O próprio diretor, questionado pelo repórter sobre a relação do novo longa-metragem com o Aqui Deste Lugar, reforçou essa ideia de que o filme traz uma visão esperançosa da juventude. Em um primeiro encontro com os alunos, Machado ficou pasmo com o quanto todos aqueles garotos já tinham sofrido na vida e diz ter voltado para casa chorando. “No dia seguinte, chorei ao contrário”, afirma, pois pediu para cada um mostrar os seus talentos e ficou emocionando. “Foi aí que eu percebi que esses meninos não são o problema para o país, eles são a solução. Basta ter um pouquinho de combustível que o cara vira um foguete”, explica. No documentário, o incentivo era o Bolsa Família. Em Tudo que aprendemos juntos, o incentivo é a educação artística.
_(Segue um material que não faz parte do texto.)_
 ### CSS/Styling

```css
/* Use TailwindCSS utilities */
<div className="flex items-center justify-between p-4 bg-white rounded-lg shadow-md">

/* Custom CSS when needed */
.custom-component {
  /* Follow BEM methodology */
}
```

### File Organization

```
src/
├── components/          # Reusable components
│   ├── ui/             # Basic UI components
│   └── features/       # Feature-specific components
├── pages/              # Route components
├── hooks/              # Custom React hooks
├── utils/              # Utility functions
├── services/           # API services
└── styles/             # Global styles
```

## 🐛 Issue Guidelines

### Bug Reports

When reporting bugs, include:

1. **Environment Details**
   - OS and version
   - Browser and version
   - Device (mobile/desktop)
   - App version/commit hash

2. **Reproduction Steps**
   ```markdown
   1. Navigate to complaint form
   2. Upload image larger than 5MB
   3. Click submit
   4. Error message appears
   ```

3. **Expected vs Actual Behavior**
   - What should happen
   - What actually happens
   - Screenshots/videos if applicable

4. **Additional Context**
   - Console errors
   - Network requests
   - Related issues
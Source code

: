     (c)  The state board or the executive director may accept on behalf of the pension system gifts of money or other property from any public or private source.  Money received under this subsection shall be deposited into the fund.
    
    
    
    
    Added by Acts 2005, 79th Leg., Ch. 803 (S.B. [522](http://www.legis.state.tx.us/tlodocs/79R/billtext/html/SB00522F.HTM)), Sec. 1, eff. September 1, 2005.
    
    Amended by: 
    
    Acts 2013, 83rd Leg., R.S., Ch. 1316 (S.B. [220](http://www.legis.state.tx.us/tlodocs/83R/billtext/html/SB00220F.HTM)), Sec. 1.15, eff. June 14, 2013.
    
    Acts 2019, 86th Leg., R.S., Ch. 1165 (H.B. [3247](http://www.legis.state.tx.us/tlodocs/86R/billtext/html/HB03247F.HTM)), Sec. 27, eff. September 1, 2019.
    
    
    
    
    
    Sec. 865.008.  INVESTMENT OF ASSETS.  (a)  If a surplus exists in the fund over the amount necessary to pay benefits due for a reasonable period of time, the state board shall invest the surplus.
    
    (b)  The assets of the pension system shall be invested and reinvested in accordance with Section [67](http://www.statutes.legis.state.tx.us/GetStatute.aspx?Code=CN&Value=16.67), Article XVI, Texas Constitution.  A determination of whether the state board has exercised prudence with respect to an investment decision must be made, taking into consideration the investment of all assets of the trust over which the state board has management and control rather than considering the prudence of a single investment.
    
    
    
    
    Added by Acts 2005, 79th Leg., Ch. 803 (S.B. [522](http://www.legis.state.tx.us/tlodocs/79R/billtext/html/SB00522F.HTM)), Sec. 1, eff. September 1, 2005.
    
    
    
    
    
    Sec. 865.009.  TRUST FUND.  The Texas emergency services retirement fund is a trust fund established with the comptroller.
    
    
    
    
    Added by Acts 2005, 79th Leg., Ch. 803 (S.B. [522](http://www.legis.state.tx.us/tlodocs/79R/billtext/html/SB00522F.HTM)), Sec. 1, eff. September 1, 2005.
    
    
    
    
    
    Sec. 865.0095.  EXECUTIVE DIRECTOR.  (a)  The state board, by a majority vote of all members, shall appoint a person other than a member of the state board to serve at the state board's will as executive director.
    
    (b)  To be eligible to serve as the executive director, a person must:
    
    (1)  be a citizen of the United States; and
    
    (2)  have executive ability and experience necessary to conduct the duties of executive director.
Baseado na peça Acorda Brasil, de Antonio Ermírio de Moraes, o longa-metragem retrata o nascimento da Orquestra Sinfônica de Heliópolis a partir do personagem Laerte (Lázaro Ramos), um músico focado e rigoroso. A primeira impressão que o público tem dele é ruim: irritado com os erros de uma colega de seu quarteto, ele parte para uma ofensiva machista, dizendo que ela tocava melhor antes de colocar silicone nos peitos. Mesmo assim, é fácil simpatizar pelo personagem, apesar de ele não ser, em um primeiro momento, nada simpático – é um homem com problemas, solitário, o que chega a dar pena, até porque, na cena inicial, o violista mal consegue começar a tocar o instrumento em uma importante audição na OSESP.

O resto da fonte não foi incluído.